Work to be completed.
Strip out the pictures and output each remaining line of the data word for word.

Information provided.
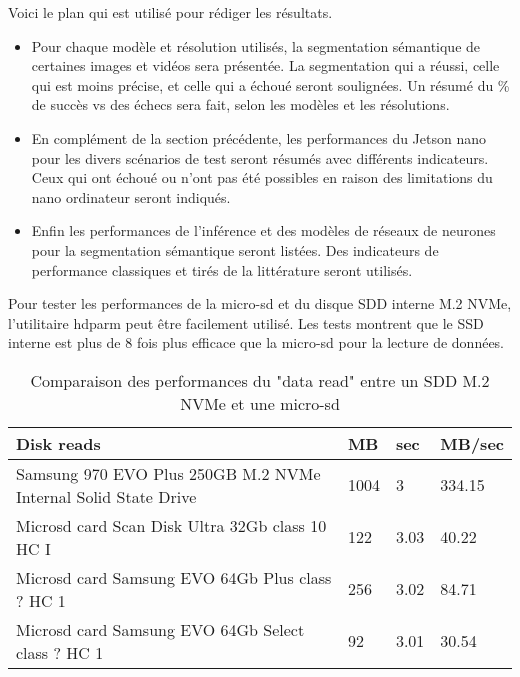 ﻿{
   \color{red}
   \par Voici le plan qui est utilisé pour rédiger les résultats.
   \begin{itemize}
      \item \label{resultat1}Pour chaque modèle et résolution utilisés, la segmentation sémantique de certaines images et vidéos sera présentée. La segmentation qui a réussi, celle qui est moins précise, et celle qui a échoué seront soulignées. Un résumé du \% de succès vs des échecs sera fait, selon les modèles et les résolutions. 
      \item En complément de la section précédente, les performances du Jetson nano pour les divers scénarios de test seront résumés avec différents indicateurs. Ceux qui ont échoué ou n'ont pas été possibles en raison des limitations du nano ordinateur seront indiqués. 
      \item Enfin les performances de l'inférence et des modèles de réseaux de neurones pour la segmentation sémantique seront listées. Des indicateurs de performance classiques et tirés de la littérature seront utilisés.
   \end{itemize}
}
\par Pour tester les performances de la micro-sd et du disque SDD interne M.2 NVMe, l'utilitaire hdparm peut être facilement utilisé. Les tests montrent que le SSD interne est plus de 8 fois plus efficace que la micro-sd pour la lecture de données. 
{
   \centering
   \vspace{0.3em} %
   \renewcommand*{\arraystretch}{1.4}
   \begin{longtable}[t]{@{}|p{25em}|p{2em}|p{2em}|p{3em}|@{}} 
      \caption{Comparaison des performances du "data read" entre un SDD M.2 NVMe et une micro-sd}\label{tab:Timing O_DIRECT disk reads}\\
      \hline
      \textbf{Disk reads} & \textbf{MB} & \textbf{sec} & \textbf{MB/sec}\\
      \hline
      Samsung 970 EVO Plus 250GB M.2 NVMe Internal Solid State Drive & 1004 & 3 & 334.15\\
      \hline
      Microsd card Scan Disk Ultra 32Gb class 10 HC I & 122 & 3.03 & 40.22\\
      \hline
      Microsd card Samsung EVO 64Gb Plus class ? HC 1 & 256 & 3.02 & 84.71\\
      \hline
      Microsd card Samsung EVO 64Gb Select class ? HC 1 & 92 & 3.01 & 30.54\\
      \hline
   \end{longtable}
}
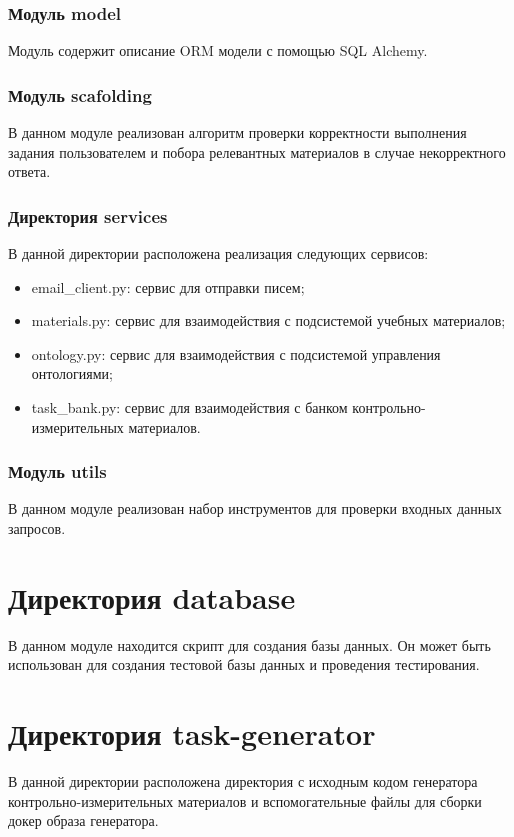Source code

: \documentclass[a4paper,12pt]{article}
\begin{document}
    \subsubsection{Модуль model}
    Модуль содержит описание ORM модели с помощью SQL Alchemy.

    \subsubsection{Модуль scafolding}
    В данном модуле реализован алгоритм проверки корректности выполнения задания пользователем и побора релевантных материалов в случае некорректного ответа.

    \subsubsection{Директория services}
    В данной директории расположена реализация следующих сервисов:
    \begin{itemize}
        \item email\_client.py: сервис для отправки писем;
        \item materials.py: сервис для взаимодействия с подсистемой учебных материалов;
        \item ontology.py: сервис для взаимодействия с подсистемой управления онтологиями;
        \item task\_bank.py: сервис для взаимодействия с банком контрольно-измерительных материалов.
    \end{itemize}

    \subsubsection{Модуль utils}
    В данном модуле реализован набор инструментов для проверки входных данных запросов.


    \section{Директория database}
    В данном модуле находится скрипт для создания базы данных. Он может быть использован для создания тестовой базы данных и проведения тестирования.


    \section{Директория task-generator}
    В данной директории расположена директория с исходным кодом генератора контрольно-измерительных материалов и вспомогательные файлы для сборки докер образа генератора.
\end{document}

Reply to the exercise.
 ﻿{
   \color{red}
   \par Voici le plan qui est utilisé pour rédiger les résultats.
   \begin{itemize}
      \item \label{resultat1}Pour chaque modèle et résolution utilisés, la segmentation sémantique de certaines images et vidéos sera présentée. La segmentation qui a réussi, celle qui est moins précise, et celle qui a échoué seront soulignées. Un résumé du \% de succès vs des échecs sera fait, selon les modèles et les résolutions. 
      \item En complément de la section précédente, les performances du Jetson nano pour les divers scénarios de test seront résumés avec différents indicateurs. Ceux qui ont échoué ou n'ont pas été possibles en raison des limitations du nano ordinateur seront indiqués. 
      \item Enfin les performances de l'inférence et des modèles de réseaux de neurones pour la segmentation sémantique seront listées. Des indicateurs de performance classiques et tirés de la littérature seront utilisés.
   \end{itemize}
}
\par Pour tester les performances de la micro-sd et du disque SDD interne M.2 NVMe, l'utilitaire hdparm peut être facilement utilisé. Les tests montrent que le SSD interne est plus de 8 fois plus efficace que la micro-sd pour la lecture de données. 
{
   \centering
   \vspace{0.3em} %
   \renewcommand*{\arraystretch}{1.4}
   \begin{longtable}[t]{@{}|p{25em}|p{2em}|p{2em}|p{3em}|@{}} 
      \caption{Comparaison des performances du "data read" entre un SDD M.2 NVMe et une micro-sd}\label{tab:Timing O_DIRECT disk reads}\\
      \hline
      \textbf{Disk reads} & \textbf{MB} & \textbf{sec} & \textbf{MB/sec}\\
      \hline
      Samsung 970 EVO Plus 250GB M.2 NVMe Internal Solid State Drive & 1004 & 3 & 334.15\\
      \hline
      Microsd card Scan Disk Ultra 32Gb class 10 HC I & 122 & 3.03 & 40.22\\
      \hline
      Microsd card Samsung EVO 64Gb Plus class ? HC 1 & 256 & 3.02 & 84.71\\
      \hline
      Microsd card Samsung EVO 64Gb Select class ? HC 1 & 92 & 3.01 & 30.54\\
      \hline
   \end{longtable}
}
Source code

: \documentclass[a4paper,12pt]{article}
\begin{document}
    \subsubsection{Модуль model}
    Модуль содержит описание ORM модели с помощью SQL Alchemy.

    \subsubsection{Модуль scafolding}
    В данном модуле реализован алгоритм проверки корректности выполнения задания пользователем и побора релевантных материалов в случае некорректного ответа.

    \subsubsection{Директория services}
    В данной директории расположена реализация следующих сервисов:
    \begin{itemize}
        \item email\_client.py: сервис для отправки писем;
        \item materials.py: сервис для взаимодействия с подсистемой учебных материалов;
        \item ontology.py: сервис для взаимодействия с подсистемой управления онтологиями;
        \item task\_bank.py: сервис для взаимодействия с банком контрольно-измерительных материалов.
    \end{itemize}

    \subsubsection{Модуль utils}
    В данном модуле реализован набор инструментов для проверки входных данных запросов.


    \section{Директория database}
    В данном модуле находится скрипт для создания базы данных. Он может быть использован для создания тестовой базы данных и проведения тестирования.


    \section{Директория task-generator}
    В данной директории расположена директория с исходным кодом генератора контрольно-измерительных материалов и вспомогательные файлы для сборки докер образа генератора.
\end{document}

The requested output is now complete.